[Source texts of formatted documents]
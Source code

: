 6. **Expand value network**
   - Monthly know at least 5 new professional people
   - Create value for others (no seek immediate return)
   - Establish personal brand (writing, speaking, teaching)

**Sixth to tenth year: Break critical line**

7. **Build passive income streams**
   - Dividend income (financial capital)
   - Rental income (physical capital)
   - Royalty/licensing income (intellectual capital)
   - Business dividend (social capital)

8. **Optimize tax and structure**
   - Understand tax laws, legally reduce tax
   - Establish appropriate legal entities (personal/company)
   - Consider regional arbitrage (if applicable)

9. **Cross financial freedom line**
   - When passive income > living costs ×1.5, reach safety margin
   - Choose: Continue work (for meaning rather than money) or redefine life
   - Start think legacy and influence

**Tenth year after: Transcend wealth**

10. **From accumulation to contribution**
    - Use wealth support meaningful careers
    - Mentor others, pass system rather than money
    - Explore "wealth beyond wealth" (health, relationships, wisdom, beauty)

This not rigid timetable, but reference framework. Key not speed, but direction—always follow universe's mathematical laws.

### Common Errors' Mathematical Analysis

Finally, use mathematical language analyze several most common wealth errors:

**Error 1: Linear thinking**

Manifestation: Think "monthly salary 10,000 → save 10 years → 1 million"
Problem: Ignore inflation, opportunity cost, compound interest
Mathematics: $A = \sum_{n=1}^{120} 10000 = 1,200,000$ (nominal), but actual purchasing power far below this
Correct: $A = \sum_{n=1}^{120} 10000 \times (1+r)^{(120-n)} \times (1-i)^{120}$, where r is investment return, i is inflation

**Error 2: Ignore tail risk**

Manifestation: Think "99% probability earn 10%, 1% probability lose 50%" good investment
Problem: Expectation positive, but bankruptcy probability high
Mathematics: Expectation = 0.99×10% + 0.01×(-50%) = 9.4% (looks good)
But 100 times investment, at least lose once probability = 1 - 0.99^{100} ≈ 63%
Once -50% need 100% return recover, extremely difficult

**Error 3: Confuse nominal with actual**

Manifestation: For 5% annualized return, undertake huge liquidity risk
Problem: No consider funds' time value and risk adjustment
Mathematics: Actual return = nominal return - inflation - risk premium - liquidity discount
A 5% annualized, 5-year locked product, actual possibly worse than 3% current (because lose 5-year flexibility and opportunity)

→ **What the task requires**
Return the span of lines in the data above that opens at the line with "- Rental income (physical capital)" and closes at the line with "1: Linear thinking**", exactly, ends included, nothing else.

→ **Answer**
   - Rental income (physical capital)
   - Royalty/licensing income (intellectual capital)
   - Business dividend (social capital)

8. **Optimize tax and structure**
   - Understand tax laws, legally reduce tax
   - Establish appropriate legal entities (personal/company)
   - Consider regional arbitrage (if applicable)

9. **Cross financial freedom line**
   - When passive income > living costs ×1.5, reach safety margin
   - Choose: Continue work (for meaning rather than money) or redefine life
   - Start think legacy and influence

**Tenth year after: Transcend wealth**

10. **From accumulation to contribution**
    - Use wealth support meaningful careers
    - Mentor others, pass system rather than money
    - Explore "wealth beyond wealth" (health, relationships, wisdom, beauty)

This not rigid timetable, but reference framework. Key not speed, but direction—always follow universe's mathematical laws.

### Common Errors' Mathematical Analysis

Finally, use mathematical language analyze several most common wealth errors:

**Error 1: Linear thinking**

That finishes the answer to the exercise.